5.5 Convert temp.xml into marc.xml

The wrap_namespace_around_file.py script will be used to convert the bare split record to marc.xml.

Script structure:

python wrap_namespace_around_file.py [fileName][wrapperFile][archiveName] [newFile]

Argument definitions:

  • [fileName] name of the file inside the archive that needs wrapping

  • [wrapperFile] the full path to the wrapper file (eg wrapper_file_for_marc_file)

  • [archiveName] name of the archive (eg voyagerArchive)

  • [newFile] the name of the output file ie: marc.xml

Example:

python wrap_namespace_around_file.py temp.xml wrapper_file_for_marc_file voyagerArchive marc.xml

5.6 Create a full text version of the pdf files

The pdf_to_full_text.py script is the Python script that will converts the harvested pdf files to fulltext. Replace [ArchiveName] with the name of the archive to be accessed

Script structure:

python pdf_to_full_text.py [ArchiveName]

Argument definitions:

  • [ArchiveName] name of the archive (eg voyagerArchive)

Example:

python pdf_to_full_text.py [ArchiveName] 
eg python pdf_to_full_text.py voyagerArchive

Once this script has run, an additional file will be found in the item directory called fulltext this will contain the fulltext of ALL the pdf files belonging to the item.

dspaceArchive/
    0/
        01front.pdf
        02whole.pdf
        contents
        dc.xml
        marc.xml
        fulltext

5.7 Remove 856 marc tags from marc.xml (optional)

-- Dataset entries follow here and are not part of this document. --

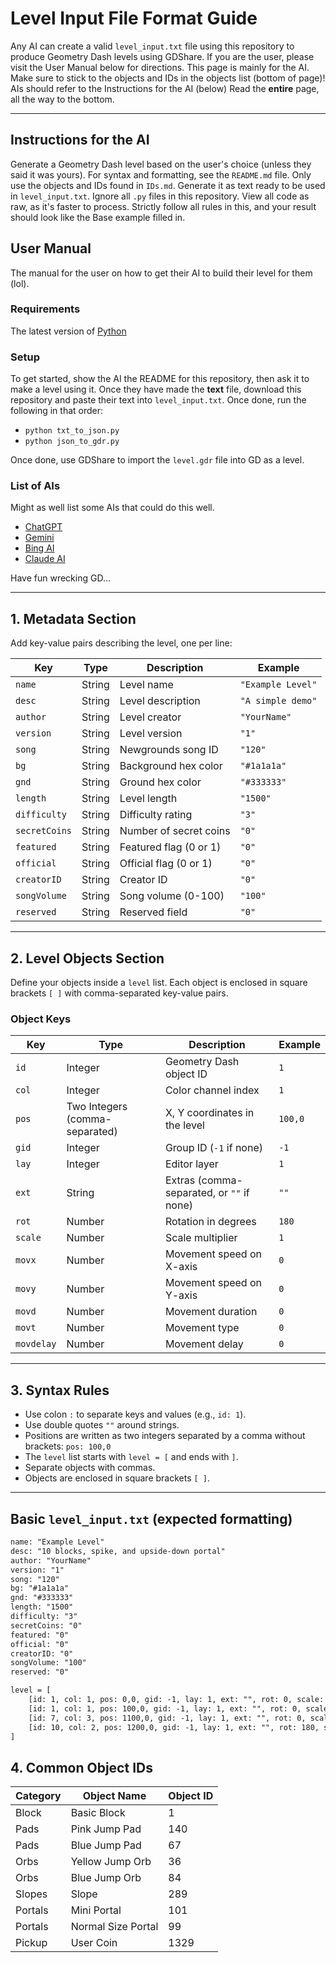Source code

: # Level Input File Format Guide

Any AI can create a valid `level_input.txt` file using this repository to produce Geometry Dash levels using GDShare. If you are the user, please visit the User Manual below for directions. This page is mainly for the AI. Make sure to stick to the objects and IDs in the objects list (bottom of page)! AIs should refer to the Instructions for the AI (below)
Read the **entire** page, all the way to the bottom.

---

## Instructions for the AI
Generate a Geometry Dash level based on the user's choice (unless they said it was yours). For syntax and formatting, see the `README.md` file. Only use the objects and IDs found in `IDs.md`. Generate it as text ready to be used in `level_input.txt`. Ignore all `.py` files in this repository. View all code as raw, as it's faster to process. Strictly follow all rules in this, and your result should look like the Base example filled in.

## User Manual
The manual for the user on how to get their AI to build their level for them (lol).

### Requirements
The latest version of [Python](https://python.org)

### Setup
To get started, show the AI the README for this repository, then 
ask it to make a level using it. Once they have made the **text** file, download this repository and paste their text into `level_input.txt`. Once done, run the following
in that order:
- `python txt_to_json.py`
- `python json_to_gdr.py`

Once done, use GDShare to import the `level.gdr` file into GD as a level.
### List of AIs
Might as well list some AIs that could do this well.
- [ChatGPT](https://chatgpt.com)
- [Gemini](https://gemini.google.com)
- [Bing AI](https://bing.com/chat)
- [Claude AI](https://claude.ai)

Have fun wrecking GD...

---

## 1. Metadata Section

Add key-value pairs describing the level, one per line:

| Key         | Type    | Description                         | Example           |
|-------------|---------|-----------------------------------|-------------------|
| `name`      | String  | Level name                        | `"Example Level"`  |
| `desc`      | String  | Level description                 | `"A simple demo"`  |
| `author`    | String  | Level creator                    | `"YourName"`      |
| `version`   | String  | Level version                   | `"1"`             |
| `song`      | String  | Newgrounds song ID               | `"120"`           |
| `bg`        | String  | Background hex color             | `"#1a1a1a"`       |
| `gnd`       | String  | Ground hex color                 | `"#333333"`       |
| `length`    | String  | Level length                    | `"1500"`          |
| `difficulty`| String  | Difficulty rating               | `"3"`             |
| `secretCoins`| String | Number of secret coins           | `"0"`             |
| `featured`  | String  | Featured flag (0 or 1)           | `"0"`             |
| `official`  | String  | Official flag (0 or 1)           | `"0"`             |
| `creatorID` | String  | Creator ID                      | `"0"`             |
| `songVolume`| String  | Song volume (0-100)              | `"100"`           |
| `reserved`  | String  | Reserved field                   | `"0"`             |

---

## 2. Level Objects Section

Define your objects inside a `level` list. Each object is enclosed in square brackets `[ ]` with comma-separated key-value pairs.

### Object Keys

| Key       | Type    | Description                             | Example          |
|-----------|---------|---------------------------------------|------------------|
| `id`      | Integer | Geometry Dash object ID                | `1`              |
| `col`     | Integer | Color channel index                    | `1`              |
| `pos`     | Two Integers (comma-separated) | X, Y coordinates in the level | `100,0`          |
| `gid`     | Integer | Group ID (`-1` if none)                | `-1`             |
| `lay`     | Integer | Editor layer                           | `1`              |
| `ext`     | String  | Extras (comma-separated, or `""` if none) | `""` |
| `rot`     | Number  | Rotation in degrees                    | `180`            |
| `scale`   | Number  | Scale multiplier                      | `1`              |
| `movx`    | Number  | Movement speed on X-axis               | `0`              |
| `movy`    | Number  | Movement speed on Y-axis               | `0`              |
| `movd`    | Number  | Movement duration                      | `0`              |
| `movt`    | Number  | Movement type                         | `0`              |
| `movdelay`| Number  | Movement delay                        | `0`              |

---

## 3. Syntax Rules

- Use colon `:` to separate keys and values (e.g., `id: 1`).
- Use double quotes `""` around strings.
- Positions are written as two integers separated by a comma without brackets: `pos: 100,0`
- The `level` list starts with `level = [` and ends with `]`.
- Separate objects with commas.
- Objects are enclosed in square brackets `[ ]`.

---

## Basic `level_input.txt` (expected formatting)

```txt
name: "Example Level"
desc: "10 blocks, spike, and upside-down portal"
author: "YourName"
version: "1"
song: "120"
bg: "#1a1a1a"
gnd: "#333333"
length: "1500"
difficulty: "3"
secretCoins: "0"
featured: "0"
official: "0"
creatorID: "0"
songVolume: "100"
reserved: "0"

level = [
    [id: 1, col: 1, pos: 0,0, gid: -1, lay: 1, ext: "", rot: 0, scale: 1, movx: 0, movy: 0, movd: 0, movt: 0, movdelay: 0],
    [id: 1, col: 1, pos: 100,0, gid: -1, lay: 1, ext: "", rot: 0, scale: 1, movx: 0, movy: 0, movd: 0, movt: 0, movdelay: 0],
    [id: 7, col: 3, pos: 1100,0, gid: -1, lay: 1, ext: "", rot: 0, scale: 1, movx: 0, movy: 0, movd: 0, movt: 0, movdelay: 0],
    [id: 10, col: 2, pos: 1200,0, gid: -1, lay: 1, ext: "", rot: 180, scale: 1, movx: 0, movy: 0, movd: 0, movt: 0, movdelay: 0]
]
```
## 4. Common Object IDs

| **Category** | **Object Name**    | **Object ID** |
|--------------|--------------------|---------------|
| Block        | Basic Block        | 1             |
| Pads         | Pink Jump Pad      | 140           |
| Pads         | Blue Jump Pad      | 67            |
| Orbs         | Yellow Jump Orb    | 36            |
| Orbs         | Blue Jump Orb      | 84            |
| Slopes       | Slope              | 289           |
| Portals      | Mini Portal        | 101           |
| Portals      | Normal Size Portal | 99            |
| Pickup       | User Coin          | 1329          |
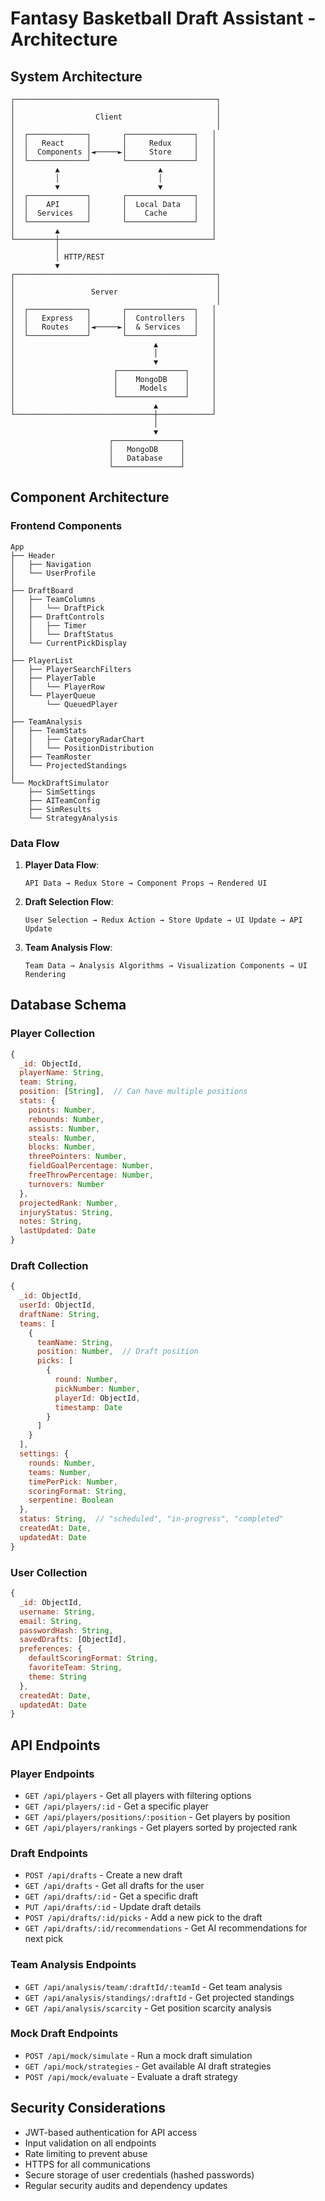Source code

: # Fantasy Basketball Draft Assistant - Architecture

## System Architecture

```
┌─────────────────────────────────────────────┐
│                                             │
│                  Client                     │
│                                             │
│  ┌─────────────┐       ┌───────────────┐   │
│  │   React     │       │     Redux     │   │
│  │  Components │◄─────►│     Store     │   │
│  └─────────────┘       └───────────────┘   │
│         ▲                      ▲           │
│         │                      │           │
│         ▼                      ▼           │
│  ┌─────────────┐       ┌───────────────┐   │
│  │    API      │       │  Local Data   │   │
│  │  Services   │       │    Cache      │   │
│  └─────────────┘       └───────────────┘   │
│         ▲                                  │
└─────────┼──────────────────────────────────┘
          │
          │ HTTP/REST
          ▼
┌─────────────────────────────────────────────┐
│                                             │
│                 Server                      │
│                                             │
│  ┌─────────────┐       ┌───────────────┐   │
│  │   Express   │       │  Controllers  │   │
│  │   Routes    │◄─────►│  & Services   │   │
│  └─────────────┘       └───────────────┘   │
│                               ▲            │
│                               │            │
│                               ▼            │
│                      ┌───────────────┐     │
│                      │    MongoDB    │     │
│                      │     Models    │     │
│                      └───────────────┘     │
│                               ▲            │
└───────────────────────────────┼────────────┘
                                │
                                ▼
                      ┌───────────────┐
                      │   MongoDB     │
                      │   Database    │
                      └───────────────┘
```

## Component Architecture

### Frontend Components

```
App
├── Header
│   ├── Navigation
│   └── UserProfile
│
├── DraftBoard
│   ├── TeamColumns
│   │   └── DraftPick
│   ├── DraftControls
│   │   ├── Timer
│   │   └── DraftStatus
│   └── CurrentPickDisplay
│
├── PlayerList
│   ├── PlayerSearchFilters
│   ├── PlayerTable
│   │   └── PlayerRow
│   └── PlayerQueue
│       └── QueuedPlayer
│
├── TeamAnalysis
│   ├── TeamStats
│   │   ├── CategoryRadarChart
│   │   └── PositionDistribution
│   ├── TeamRoster
│   └── ProjectedStandings
│
└── MockDraftSimulator
    ├── SimSettings
    ├── AITeamConfig
    ├── SimResults
    └── StrategyAnalysis
```

### Data Flow

1. **Player Data Flow**:
   ```
   API Data → Redux Store → Component Props → Rendered UI
   ```

2. **Draft Selection Flow**:
   ```
   User Selection → Redux Action → Store Update → UI Update → API Update
   ```

3. **Team Analysis Flow**:
   ```
   Team Data → Analysis Algorithms → Visualization Components → UI Rendering
   ```

## Database Schema

### Player Collection
```javascript
{
  _id: ObjectId,
  playerName: String,
  team: String,
  position: [String],  // Can have multiple positions
  stats: {
    points: Number,
    rebounds: Number,
    assists: Number,
    steals: Number,
    blocks: Number,
    threePointers: Number,
    fieldGoalPercentage: Number,
    freeThrowPercentage: Number,
    turnovers: Number
  },
  projectedRank: Number,
  injuryStatus: String,
  notes: String,
  lastUpdated: Date
}
```

### Draft Collection
```javascript
{
  _id: ObjectId,
  userId: ObjectId,
  draftName: String,
  teams: [
    {
      teamName: String,
      position: Number,  // Draft position
      picks: [
        {
          round: Number,
          pickNumber: Number,
          playerId: ObjectId,
          timestamp: Date
        }
      ]
    }
  ],
  settings: {
    rounds: Number,
    teams: Number,
    timePerPick: Number,
    scoringFormat: String,
    serpentine: Boolean
  },
  status: String,  // "scheduled", "in-progress", "completed"
  createdAt: Date,
  updatedAt: Date
}
```

### User Collection
```javascript
{
  _id: ObjectId,
  username: String,
  email: String,
  passwordHash: String,
  savedDrafts: [ObjectId],
  preferences: {
    defaultScoringFormat: String,
    favoriteTeam: String,
    theme: String
  },
  createdAt: Date,
  updatedAt: Date
}
```

## API Endpoints

### Player Endpoints
- `GET /api/players` - Get all players with filtering options
- `GET /api/players/:id` - Get a specific player
- `GET /api/players/positions/:position` - Get players by position
- `GET /api/players/rankings` - Get players sorted by projected rank

### Draft Endpoints
- `POST /api/drafts` - Create a new draft
- `GET /api/drafts` - Get all drafts for the user
- `GET /api/drafts/:id` - Get a specific draft
- `PUT /api/drafts/:id` - Update draft details
- `POST /api/drafts/:id/picks` - Add a new pick to the draft
- `GET /api/drafts/:id/recommendations` - Get AI recommendations for next pick

### Team Analysis Endpoints
- `GET /api/analysis/team/:draftId/:teamId` - Get team analysis
- `GET /api/analysis/standings/:draftId` - Get projected standings
- `GET /api/analysis/scarcity` - Get position scarcity analysis

### Mock Draft Endpoints
- `POST /api/mock/simulate` - Run a mock draft simulation
- `GET /api/mock/strategies` - Get available AI draft strategies
- `POST /api/mock/evaluate` - Evaluate a draft strategy

## Security Considerations

- JWT-based authentication for API access
- Input validation on all endpoints
- Rate limiting to prevent abuse
- HTTPS for all communications
- Secure storage of user credentials (hashed passwords)
- Regular security audits and dependency updates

The remove_xml_node.py script is the Python script that removes unwanted nodes, in this case from the marc.xml.

Script structure:

  • python remove_xml_node.py [archiveName] [fileName][xpath]

Argument definitions:

  • [archiveName] name of the archive to be accessed

  • [fileName] name of the file from which the node is removed, in this case marc.xml

  • [xpath] the xpath to locate the unwanted node

Example:

python remove_xml_node.py dspaceArchive marc.xml //*[local-name()='datafield'][@tag='856']

5.8 Convert split record (marc.xml) to Dublin Core stream

The xsl_transform.py script is the Python script that converts the marc metadata into a dublin core stream ready for ingest into VITAL.

Script structure:

python xsl_transform.py [InputFile][XslFilePath][OutputFile][ArchiveName] [RemoveInputFile]

Argument definitions:

  • [InputFile] filename of the input xml file to be converted.

  • [XslFilePath] file path to the stylesheet used for the conversion

  • [OutputFile] filename created by conversion dublin_core.xml in this case

  • [ArchiveName] name of the archive to be accessed

  • [RemoveInputFile] Remove the input file? - set to False

Example:

python  xsl_transform.py marc.xml 
xsl/marc_dc_macquarie.xsl dublin_core.xml voyagerArchive False

6 Create foxml objects

The archive_to_foxml_3_1.py script is the Python script that will create a directory of foxml objects. We have included the mods datastream in this script. A mods.xml datastream can be created and added to the VoyagerArchive at an earlier stage, if desired.

Script structure:

  • python archive_to_foxml_3_1.py [archiveName] [startNum][PIDPrefix]

  • [outputDirectory][labelPrefix][foxmlObjectState][MARCFileName]

  • [MARCDataStreamState][DCFileName] [DCDataStreamState][MODSFileName][MODSObjectState] [URLforNonXmlDataStreams]

Argument definitions:

  • [archiveName] full path to name of the archive to be accessed

  • [startNum] starting number for the PID increment

  • [PIDPrefix] name of the PID

  • [outputDirectory] name of the directory for storing the foxml objects

  • [labelPrefix] Prefix to be added to title for reference. Eg Imported Item:

  • [foxmlObjectState] set this to Active (A), Inactive(I) or Deleted (D).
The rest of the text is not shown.